- _DATA SECTION_:

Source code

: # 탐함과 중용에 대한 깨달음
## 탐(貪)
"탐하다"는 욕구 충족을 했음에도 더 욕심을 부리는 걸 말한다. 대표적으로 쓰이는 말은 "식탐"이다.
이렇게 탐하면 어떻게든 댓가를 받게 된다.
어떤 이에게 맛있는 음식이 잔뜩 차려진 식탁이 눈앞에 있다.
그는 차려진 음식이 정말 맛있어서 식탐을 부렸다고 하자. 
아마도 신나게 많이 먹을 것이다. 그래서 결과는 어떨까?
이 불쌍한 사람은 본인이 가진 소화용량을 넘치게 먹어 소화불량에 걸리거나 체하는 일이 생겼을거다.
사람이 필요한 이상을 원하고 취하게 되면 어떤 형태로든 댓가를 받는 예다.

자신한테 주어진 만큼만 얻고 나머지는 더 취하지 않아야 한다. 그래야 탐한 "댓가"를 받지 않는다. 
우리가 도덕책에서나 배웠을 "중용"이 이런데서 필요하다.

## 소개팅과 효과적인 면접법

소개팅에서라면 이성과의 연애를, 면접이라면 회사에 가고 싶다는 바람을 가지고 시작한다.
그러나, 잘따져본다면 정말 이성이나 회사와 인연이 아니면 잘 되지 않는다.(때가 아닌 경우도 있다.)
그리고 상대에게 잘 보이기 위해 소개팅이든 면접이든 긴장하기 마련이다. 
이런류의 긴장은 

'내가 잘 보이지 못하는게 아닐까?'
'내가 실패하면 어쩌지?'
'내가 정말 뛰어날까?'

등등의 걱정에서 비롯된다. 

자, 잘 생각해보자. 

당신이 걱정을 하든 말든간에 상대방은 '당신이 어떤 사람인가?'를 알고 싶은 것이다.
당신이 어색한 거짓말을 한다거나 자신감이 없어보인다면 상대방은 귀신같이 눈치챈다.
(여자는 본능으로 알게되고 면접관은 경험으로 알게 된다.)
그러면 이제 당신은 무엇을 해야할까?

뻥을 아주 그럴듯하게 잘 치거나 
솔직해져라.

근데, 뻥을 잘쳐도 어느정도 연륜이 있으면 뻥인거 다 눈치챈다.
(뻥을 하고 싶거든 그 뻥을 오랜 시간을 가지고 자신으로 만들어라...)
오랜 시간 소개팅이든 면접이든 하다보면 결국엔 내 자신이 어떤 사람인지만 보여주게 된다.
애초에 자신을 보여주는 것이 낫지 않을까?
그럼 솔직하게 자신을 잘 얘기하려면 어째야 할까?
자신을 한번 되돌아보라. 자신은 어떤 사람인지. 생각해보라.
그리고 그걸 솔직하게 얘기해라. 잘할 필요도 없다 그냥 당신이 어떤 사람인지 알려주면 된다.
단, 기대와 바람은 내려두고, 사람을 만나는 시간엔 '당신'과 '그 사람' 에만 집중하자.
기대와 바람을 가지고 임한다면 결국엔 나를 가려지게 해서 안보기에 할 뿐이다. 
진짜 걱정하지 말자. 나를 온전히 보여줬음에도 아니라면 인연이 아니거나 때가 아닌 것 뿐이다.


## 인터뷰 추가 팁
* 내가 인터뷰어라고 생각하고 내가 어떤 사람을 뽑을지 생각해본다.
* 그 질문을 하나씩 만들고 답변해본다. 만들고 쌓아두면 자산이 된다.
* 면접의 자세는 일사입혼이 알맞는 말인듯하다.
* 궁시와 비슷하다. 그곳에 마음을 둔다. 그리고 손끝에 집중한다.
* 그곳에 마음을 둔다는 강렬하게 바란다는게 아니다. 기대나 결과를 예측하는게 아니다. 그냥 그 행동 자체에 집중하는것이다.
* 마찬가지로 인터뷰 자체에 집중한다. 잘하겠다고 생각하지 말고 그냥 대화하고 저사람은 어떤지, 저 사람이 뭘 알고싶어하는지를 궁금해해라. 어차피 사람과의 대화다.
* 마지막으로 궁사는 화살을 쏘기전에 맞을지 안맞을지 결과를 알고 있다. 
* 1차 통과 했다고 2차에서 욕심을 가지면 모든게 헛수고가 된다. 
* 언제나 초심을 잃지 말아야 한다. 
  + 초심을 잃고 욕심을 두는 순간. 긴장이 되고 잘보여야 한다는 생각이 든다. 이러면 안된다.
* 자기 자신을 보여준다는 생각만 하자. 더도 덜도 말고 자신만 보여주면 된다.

- _YOUR GOAL_:
Go back to the listing above. Copy word for word the lines from the one with "오랜 시간 소개팅이든" through the one with "초심을 잃지 말아야 한다.", and nothing more.

- _WRITTEN ANSWER_:
오랜 시간 소개팅이든 면접이든 하다보면 결국엔 내 자신이 어떤 사람인지만 보여주게 된다.
애초에 자신을 보여주는 것이 낫지 않을까?
그럼 솔직하게 자신을 잘 얘기하려면 어째야 할까?
자신을 한번 되돌아보라. 자신은 어떤 사람인지. 생각해보라.
그리고 그걸 솔직하게 얘기해라. 잘할 필요도 없다 그냥 당신이 어떤 사람인지 알려주면 된다.
단, 기대와 바람은 내려두고, 사람을 만나는 시간엔 '당신'과 '그 사람' 에만 집중하자.
기대와 바람을 가지고 임한다면 결국엔 나를 가려지게 해서 안보기에 할 뿐이다. 
진짜 걱정하지 말자. 나를 온전히 보여줬음에도 아니라면 인연이 아니거나 때가 아닌 것 뿐이다.


## 인터뷰 추가 팁
* 내가 인터뷰어라고 생각하고 내가 어떤 사람을 뽑을지 생각해본다.
* 그 질문을 하나씩 만들고 답변해본다. 만들고 쌓아두면 자산이 된다.
* 면접의 자세는 일사입혼이 알맞는 말인듯하다.
* 궁시와 비슷하다. 그곳에 마음을 둔다. 그리고 손끝에 집중한다.
* 그곳에 마음을 둔다는 강렬하게 바란다는게 아니다. 기대나 결과를 예측하는게 아니다. 그냥 그 행동 자체에 집중하는것이다.
* 마찬가지로 인터뷰 자체에 집중한다. 잘하겠다고 생각하지 말고 그냥 대화하고 저사람은 어떤지, 저 사람이 뭘 알고싶어하는지를 궁금해해라. 어차피 사람과의 대화다.
* 마지막으로 궁사는 화살을 쏘기전에 맞을지 안맞을지 결과를 알고 있다. 
* 1차 통과 했다고 2차에서 욕심을 가지면 모든게 헛수고가 된다. 
* 언제나 초심을 잃지 말아야 한다. 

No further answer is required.